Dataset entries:

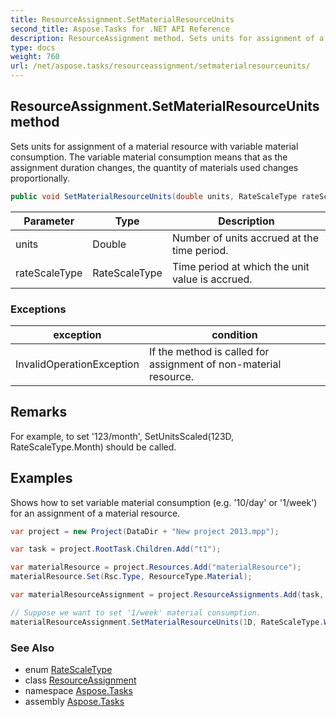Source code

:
```yaml
---
title: ResourceAssignment.SetMaterialResourceUnits
second_title: Aspose.Tasks for .NET API Reference
description: ResourceAssignment method. Sets units for assignment of a material resource with variable material consumption. The variable material consumption means that as the assignment duration changes the quantity of materials used changes proportionally
type: docs
weight: 760
url: /net/aspose.tasks/resourceassignment/setmaterialresourceunits/
---
```

## ResourceAssignment.SetMaterialResourceUnits method

Sets units for assignment of a material resource with variable material consumption. The variable material consumption means that as the assignment duration changes, the quantity of materials used changes proportionally.

```csharp
public void SetMaterialResourceUnits(double units, RateScaleType rateScaleType)
```

| Parameter | Type | Description |
| --- | --- | --- |
| units | Double | Number of units accrued at the time period. |
| rateScaleType | RateScaleType | Time period at which the unit value is accrued. |

### Exceptions

| exception | condition |
| --- | --- |
| InvalidOperationException | If the method is called for assignment of non-material resource. |

## Remarks

For example, to set '123/month', SetUnitsScaled(123D, RateScaleType.Month) should be called.

## Examples

Shows how to set variable material consumption (e.g. '10/day' or '1/week') for an assignment of a material resource.

```csharp
var project = new Project(DataDir + "New project 2013.mpp");

var task = project.RootTask.Children.Add("t1");

var materialResource = project.Resources.Add("materialResource");
materialResource.Set(Rsc.Type, ResourceType.Material);

var materialResourceAssignment = project.ResourceAssignments.Add(task, materialResource);

// Suppose we want to set '1/week' material consumption.
materialResourceAssignment.SetMaterialResourceUnits(1D, RateScaleType.Week);
```

### See Also

* enum [RateScaleType](../../ratescaletype/)
* class [ResourceAssignment](../)
* namespace [Aspose.Tasks](../../resourceassignment/)
* assembly [Aspose.Tasks](../../../)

Task goal: Without the pictures, write out every line above exactly as it appears.

Answer for this exercise:
Source code

:
```yaml
---
title: ResourceAssignment.SetMaterialResourceUnits
second_title: Aspose.Tasks for .NET API Reference
description: ResourceAssignment method. Sets units for assignment of a material resource with variable material consumption. The variable material consumption means that as the assignment duration changes the quantity of materials used changes proportionally
type: docs
weight: 760
url: /net/aspose.tasks/resourceassignment/setmaterialresourceunits/
---
```

## ResourceAssignment.SetMaterialResourceUnits method

Sets units for assignment of a material resource with variable material consumption. The variable material consumption means that as the assignment duration changes, the quantity of materials used changes proportionally.

```csharp
public void SetMaterialResourceUnits(double units, RateScaleType rateScaleType)
```

| Parameter | Type | Description |
| --- | --- | --- |
| units | Double | Number of units accrued at the time period. |
| rateScaleType | RateScaleType | Time period at which the unit value is accrued. |

### Exceptions

| exception | condition |
| --- | --- |
| InvalidOperationException | If the method is called for assignment of non-material resource. |

## Remarks

For example, to set '123/month', SetUnitsScaled(123D, RateScaleType.Month) should be called.

## Examples

Shows how to set variable material consumption (e.g. '10/day' or '1/week') for an assignment of a material resource.

```csharp
var project = new Project(DataDir + "New project 2013.mpp");

var task = project.RootTask.Children.Add("t1");

var materialResource = project.Resources.Add("materialResource");
materialResource.Set(Rsc.Type, ResourceType.Material);

var materialResourceAssignment = project.ResourceAssignments.Add(task, materialResource);

// Suppose we want to set '1/week' material consumption.
materialResourceAssignment.SetMaterialResourceUnits(1D, RateScaleType.Week);
```

### See Also

* enum [RateScaleType](../../ratescaletype/)
* class [ResourceAssignment](../)
* namespace [Aspose.Tasks](../../resourceassignment/)
* assembly [Aspose.Tasks](../../../)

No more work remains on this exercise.